Which diagnostic criteria of metabolic syndrome are predictors of cardiovascular diseases in elderly populations?

INTRODUCTION: Metabolic syndrome (MetS) is one contributing factor to cardiovascular diseases (CVD). Although there have been several reports showing MetS to be a risk factor for CVD, there are limited data available on which of the diagnostic criteria for MetS carries the greatest risk for CVD in the elderly population. This study thus aimed to evaluate these criteria in terms of risk of CVD in this population.
METHODS: This was a retrospective cohort study conducted at three referral hospitals in Thailand. The study period was between January 1, 2007 and December 31, 2016. Eligible patients were identified whether presence of MetS or not at the beginning of study and followed until the end of study. The primary outcome of study was presence of CVD. Predictors for CVD were analyzed by Cox proportional-hazards regression.
RESULTS: During the study period, there were 1080 patients who met the study criteria, 253 (23.42%) of whom had CVD. There were five factors significantly associated with CVD occurrence including age, smoking, SBP, FPG, and HDL-c. The two factors with the highest adjusted hazard ratio were FPG and SBP at 2.92 and 2.34, respectively.
CONCLUSIONS: The three MetS criteria including SBP, FPG, and HDL-c may be predictors for cardiovascular diseases in elderly populations.
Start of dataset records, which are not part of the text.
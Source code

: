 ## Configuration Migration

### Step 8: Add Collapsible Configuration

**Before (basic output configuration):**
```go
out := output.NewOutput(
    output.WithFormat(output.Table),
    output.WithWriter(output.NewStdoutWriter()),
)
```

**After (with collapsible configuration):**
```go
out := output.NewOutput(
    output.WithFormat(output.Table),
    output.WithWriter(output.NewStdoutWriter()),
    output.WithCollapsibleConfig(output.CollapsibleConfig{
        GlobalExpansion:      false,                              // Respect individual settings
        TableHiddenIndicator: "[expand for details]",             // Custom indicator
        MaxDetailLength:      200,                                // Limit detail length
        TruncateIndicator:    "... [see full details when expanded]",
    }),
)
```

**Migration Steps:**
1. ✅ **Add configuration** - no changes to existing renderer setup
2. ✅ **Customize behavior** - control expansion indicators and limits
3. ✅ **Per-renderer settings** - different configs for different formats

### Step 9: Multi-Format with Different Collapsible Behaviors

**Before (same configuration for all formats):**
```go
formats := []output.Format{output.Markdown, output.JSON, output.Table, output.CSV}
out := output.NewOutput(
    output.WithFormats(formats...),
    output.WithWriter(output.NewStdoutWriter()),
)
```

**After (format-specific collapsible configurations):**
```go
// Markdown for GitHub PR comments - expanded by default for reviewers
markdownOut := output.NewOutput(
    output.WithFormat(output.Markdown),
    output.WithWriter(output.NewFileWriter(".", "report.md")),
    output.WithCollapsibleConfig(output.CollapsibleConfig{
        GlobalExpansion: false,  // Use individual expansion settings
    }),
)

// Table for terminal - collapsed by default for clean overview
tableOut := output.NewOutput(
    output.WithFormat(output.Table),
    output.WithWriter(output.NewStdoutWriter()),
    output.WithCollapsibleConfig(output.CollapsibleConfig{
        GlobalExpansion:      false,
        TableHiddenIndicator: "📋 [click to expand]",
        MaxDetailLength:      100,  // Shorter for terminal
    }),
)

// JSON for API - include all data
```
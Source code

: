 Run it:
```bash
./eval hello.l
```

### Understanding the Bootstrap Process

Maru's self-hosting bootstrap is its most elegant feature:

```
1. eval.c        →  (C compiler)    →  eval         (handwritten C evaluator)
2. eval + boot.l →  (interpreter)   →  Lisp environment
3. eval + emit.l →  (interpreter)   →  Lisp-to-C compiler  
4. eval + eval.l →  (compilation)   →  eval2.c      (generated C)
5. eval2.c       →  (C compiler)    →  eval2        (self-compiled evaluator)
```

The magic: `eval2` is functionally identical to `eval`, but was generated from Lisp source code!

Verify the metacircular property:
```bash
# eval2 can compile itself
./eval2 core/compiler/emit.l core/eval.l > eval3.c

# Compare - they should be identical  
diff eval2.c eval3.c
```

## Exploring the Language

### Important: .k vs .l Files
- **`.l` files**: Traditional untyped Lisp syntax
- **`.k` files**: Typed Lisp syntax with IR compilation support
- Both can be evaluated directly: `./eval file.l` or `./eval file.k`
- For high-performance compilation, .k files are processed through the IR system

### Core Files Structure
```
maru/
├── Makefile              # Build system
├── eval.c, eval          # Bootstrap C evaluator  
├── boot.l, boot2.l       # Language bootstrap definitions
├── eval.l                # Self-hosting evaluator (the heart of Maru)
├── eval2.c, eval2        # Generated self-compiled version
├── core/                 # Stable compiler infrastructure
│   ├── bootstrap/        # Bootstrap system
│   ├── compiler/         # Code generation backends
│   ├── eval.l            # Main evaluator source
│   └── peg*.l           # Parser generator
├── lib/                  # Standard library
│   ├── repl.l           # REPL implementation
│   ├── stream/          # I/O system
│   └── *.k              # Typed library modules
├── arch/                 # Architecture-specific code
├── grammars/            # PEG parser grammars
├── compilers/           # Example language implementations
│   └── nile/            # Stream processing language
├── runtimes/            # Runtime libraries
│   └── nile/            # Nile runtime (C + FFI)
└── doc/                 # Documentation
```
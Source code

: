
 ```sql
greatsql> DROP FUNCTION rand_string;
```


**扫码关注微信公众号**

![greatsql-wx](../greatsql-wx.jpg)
Physician may need to focus on these particular factors of MetS in terms of CVD prevention in elderly patients.

Introduction

The prevalence of cardiovascular diseases (CVD) are increasing, resulting in disability and death, particularly in elderly populations [1], [2], [3], [4]. It is predicted that by 2030, 35% of the population will suffer from cardiovascular diseases [5], [6]. In Europe, mortality from CVD is higher than from any other conditions (46%), and it is higher in females than in males (51% vs 42%) [7]. Cardiovascular disease is also the leading cause of mortality in Central Asia, a risk that increases with age [8]. The expected total cost of treatment for cardiovascular diseases in 2030 is 1044 billion USD [9].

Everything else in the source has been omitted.